By Rev. Rob Corum, Director of Prison Ministries for the Nebraska Synod


Peace on Earth, Goodwill to all.  For many people, that is what Christmas is about, what makes it worthwhile, even for those who don’t follow Jesus.  It’s what the world needs, and a Christmas refrain often seems to be the lament that we can’t live like that all year. 

There is a famous painting by Edward Hicks called “The Peaceable Kingdom.”  It is his vision of the future God promises in Isaiah 11 after a child comes and judges the world with righteousness.  In the promise, the wolf lives with the lamb, the calf and lion are led together by a little child, and so on.  None shall hurt or destroy, because the whole earth will be full of the knowledge of the Lord! 

Hicks lived in a time of westward expansion by European settlers in the “New World,” which resulted in a lot of conflict with the people who lived here already.  His painting not only shows all these animals – predators and prey, even baby animals and baby humans – but also adult humans, European and Native Americans, sitting together and talking peaceably. 

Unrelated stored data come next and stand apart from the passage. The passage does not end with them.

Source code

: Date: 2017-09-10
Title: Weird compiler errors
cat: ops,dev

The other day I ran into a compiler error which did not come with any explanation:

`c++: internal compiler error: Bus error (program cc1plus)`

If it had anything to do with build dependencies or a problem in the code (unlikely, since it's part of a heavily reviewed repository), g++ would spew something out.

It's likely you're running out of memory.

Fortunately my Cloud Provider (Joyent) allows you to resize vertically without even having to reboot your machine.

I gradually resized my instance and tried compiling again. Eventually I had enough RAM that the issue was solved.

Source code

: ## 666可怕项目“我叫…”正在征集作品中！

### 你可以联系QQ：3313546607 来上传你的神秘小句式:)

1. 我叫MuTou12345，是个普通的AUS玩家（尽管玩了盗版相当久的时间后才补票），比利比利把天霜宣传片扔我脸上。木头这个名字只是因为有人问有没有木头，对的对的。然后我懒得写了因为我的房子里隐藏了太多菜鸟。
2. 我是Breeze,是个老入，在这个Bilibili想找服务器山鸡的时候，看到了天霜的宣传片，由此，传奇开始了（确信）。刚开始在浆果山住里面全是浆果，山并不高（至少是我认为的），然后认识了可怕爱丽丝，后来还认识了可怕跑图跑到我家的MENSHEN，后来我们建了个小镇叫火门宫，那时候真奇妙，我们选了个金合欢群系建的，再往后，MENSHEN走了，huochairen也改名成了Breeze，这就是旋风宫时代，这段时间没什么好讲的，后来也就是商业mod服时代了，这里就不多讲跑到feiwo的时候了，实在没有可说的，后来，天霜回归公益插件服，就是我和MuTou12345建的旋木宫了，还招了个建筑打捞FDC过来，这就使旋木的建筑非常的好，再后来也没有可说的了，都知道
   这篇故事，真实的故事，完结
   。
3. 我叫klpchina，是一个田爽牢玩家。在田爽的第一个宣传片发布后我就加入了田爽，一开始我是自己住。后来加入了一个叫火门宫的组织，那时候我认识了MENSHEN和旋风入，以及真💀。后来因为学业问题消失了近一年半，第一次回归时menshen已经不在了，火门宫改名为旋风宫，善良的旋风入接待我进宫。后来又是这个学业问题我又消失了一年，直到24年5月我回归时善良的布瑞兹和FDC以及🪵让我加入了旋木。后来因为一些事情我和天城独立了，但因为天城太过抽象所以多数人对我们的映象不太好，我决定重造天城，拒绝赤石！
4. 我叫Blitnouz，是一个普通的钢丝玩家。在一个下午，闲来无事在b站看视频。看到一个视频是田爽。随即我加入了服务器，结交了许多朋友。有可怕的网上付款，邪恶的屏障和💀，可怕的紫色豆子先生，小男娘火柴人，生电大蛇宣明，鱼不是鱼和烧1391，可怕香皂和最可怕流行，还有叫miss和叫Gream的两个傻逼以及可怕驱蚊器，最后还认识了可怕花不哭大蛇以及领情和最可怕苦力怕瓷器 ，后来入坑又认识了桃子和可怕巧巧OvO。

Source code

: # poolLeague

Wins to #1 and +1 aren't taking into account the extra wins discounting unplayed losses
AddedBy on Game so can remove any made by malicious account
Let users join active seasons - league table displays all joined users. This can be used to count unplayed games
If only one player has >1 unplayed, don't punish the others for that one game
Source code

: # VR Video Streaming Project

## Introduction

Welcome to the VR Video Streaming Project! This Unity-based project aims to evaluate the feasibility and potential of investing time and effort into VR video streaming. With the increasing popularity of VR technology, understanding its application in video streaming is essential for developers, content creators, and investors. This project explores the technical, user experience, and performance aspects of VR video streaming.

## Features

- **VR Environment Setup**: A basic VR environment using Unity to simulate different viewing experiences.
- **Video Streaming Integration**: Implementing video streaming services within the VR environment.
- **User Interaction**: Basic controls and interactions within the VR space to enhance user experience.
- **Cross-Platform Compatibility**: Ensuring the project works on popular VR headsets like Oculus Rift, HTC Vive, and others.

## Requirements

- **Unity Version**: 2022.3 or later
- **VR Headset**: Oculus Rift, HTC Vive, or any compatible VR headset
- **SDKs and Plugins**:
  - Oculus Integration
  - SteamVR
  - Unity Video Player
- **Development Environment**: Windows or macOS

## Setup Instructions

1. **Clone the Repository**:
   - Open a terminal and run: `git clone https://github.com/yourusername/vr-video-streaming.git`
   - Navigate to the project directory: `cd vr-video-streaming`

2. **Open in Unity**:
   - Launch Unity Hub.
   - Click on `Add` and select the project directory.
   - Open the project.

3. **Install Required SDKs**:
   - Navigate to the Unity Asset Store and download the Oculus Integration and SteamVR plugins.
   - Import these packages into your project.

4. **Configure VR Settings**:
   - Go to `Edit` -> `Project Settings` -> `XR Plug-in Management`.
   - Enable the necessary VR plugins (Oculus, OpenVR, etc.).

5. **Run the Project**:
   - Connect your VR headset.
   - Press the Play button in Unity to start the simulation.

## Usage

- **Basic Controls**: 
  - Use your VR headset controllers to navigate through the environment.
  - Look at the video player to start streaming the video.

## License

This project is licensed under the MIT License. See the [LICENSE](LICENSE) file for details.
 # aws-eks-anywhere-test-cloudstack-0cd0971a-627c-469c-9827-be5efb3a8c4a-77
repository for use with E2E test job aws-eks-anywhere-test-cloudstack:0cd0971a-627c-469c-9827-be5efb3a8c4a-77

Sin in all of us (not just European settlers of the 1800s) makes us want to protect what we think is “ours” or feel a need to gain at the expense of others, especially others who are not “like us.”  That is our way, the way of conflict. 

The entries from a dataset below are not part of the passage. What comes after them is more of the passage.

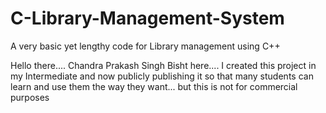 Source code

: # C-Library-Management-System
A very basic yet lengthy code for Library management using C++


Hello there....
Chandra Prakash Singh Bisht here....
I created this project in my Intermediate and now publicly publishing it
so that many students can learn and use them the way they want...
but this is not for commercial purposes
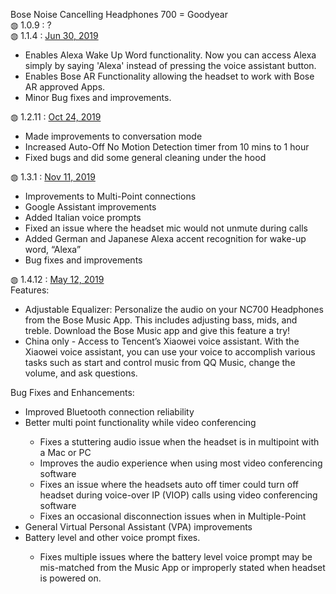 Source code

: Bose Noise Cancelling Headphones 700 = Goodyear</br>
&#9677; 1.0.9 : ?</br>
&#9677; 1.1.4 : <a href="https://community.bose.com/t5/Around-On-Ear-Headphones/Noise-Cancelling-Headphones-700-Firmware-Update-1-1-4-June-30/m-p/216079">Jun 30, 2019</a></br>
<ul>
  <li>Enables Alexa Wake Up Word functionality. Now you can access Alexa simply by saying 'Alexa' instead of pressing the voice assistant button.</li>
  <li>Enables Bose AR Functionality allowing the headset to work with Bose AR approved Apps.</li>
  <li>Minor Bug fixes and improvements.</li>
</ul>
&#9677; 1.2.11 : <a href="https://community.bose.com/t5/Around-On-Ear-Headphones/Noise-Cancelling-Headphones-700-firmware-update-1-2-11-October/td-p/246325">Oct 24, 2019</a></br>
<ul>
  <li>Made improvements to conversation mode</li>
  <li>Increased Auto-Off No Motion Detection timer from 10 mins to 1 hour</li>
  <li>Fixed bugs and did some general cleaning under the hood</li>
</ul>
&#9677; 1.3.1 : <a href="https://community.bose.com/t5/Around-On-Ear-Headphones/Noise-Cancelling-Headphones-700-Firmware-1-3-1-November-18-2019/m-p/252092">Nov 11, 2019</a></br>
<ul>
  <li>Improvements to Multi-Point connections</li>
  <li>Google Assistant improvements</li>
  <li>Added Italian voice prompts</li>
  <li>Fixed an issue where the headset mic would not unmute during calls</li>
  <li>Added German and Japanese Alexa accent recognition for wake-up word, “Alexa”</li>
  <li>Bug fixes and improvements</li>
</ul>


&#9677; 1.4.12 : <a href="https://community.bose.com/t5/Around-On-Ear-Headphones/Noise-Cancelling-700-Firmware-Update-1-4-12-May-12th-2020/m-p/300552">May 12, 2019</a></br>
Features:
<ul>
  <li>Adjustable Equalizer: Personalize the audio on your NC700 Headphones from the Bose Music App. This includes adjusting bass, mids, and treble. Download the Bose Music app and give this feature a try!</li>
  <li>China only - Access to Tencent’s Xiaowei voice assistant.  With the Xiaowei voice assistant, you can use your voice to accomplish various tasks such as start and control music from QQ Music, change the volume, and ask questions.</li>
</ul>
Bug Fixes and Enhancements:
<ul>
  <li>Improved Bluetooth connection reliability</li>
  <li>Better multi point functionality while video conferencing</li>
  <ul>
    <li>Fixes a stuttering audio issue when the headset is in multipoint with a Mac or PC</li>
    <li>Improves the audio experience when using most video conferencing software</li>
    <li>Fixes an issue where the headsets auto off timer could turn off headset during voice-over IP (VIOP) calls using video conferencing software</li>
    <li>Fixes an occasional disconnection issues when in Multiple-Point</li>
  </ul>
  <li>General Virtual Personal Assistant (VPA) improvements</li>
  <li>Battery level and other voice prompt fixes.</li>
  <ul>
    <li>Fixes multiple issues where the battery level voice prompt may be mis-matched from the Music App or improperly stated when headset is powered on.</li>
  </ul>
</ul>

And then there is Jesus’ way, to give up a cushy throne and take on the life of powerless people who are not like him, live that life out to its natural conclusion (death at the hands of the powerful), and then overcome, peaceably. 

I know most of our society is focused on Christmas right now, the approaching remembrance of the birth of Jesus as one of us, a helpless baby even, in a world of selfishness and “might makes right.”  It is good that we can stop once a year and remember what Jesus already did. 

But in the Church at this time of year (Advent), we are getting ready for something more.  We look at the darkness and remember Paul’s words, “You know what time it is” because we see a light in the darkness.  We are reminded of what Jesus’ kingdom looks like, and we get ready for it, especially at Advent (not just Christmas), by seeking to live in that peace, even on this earth, with goodwill to all.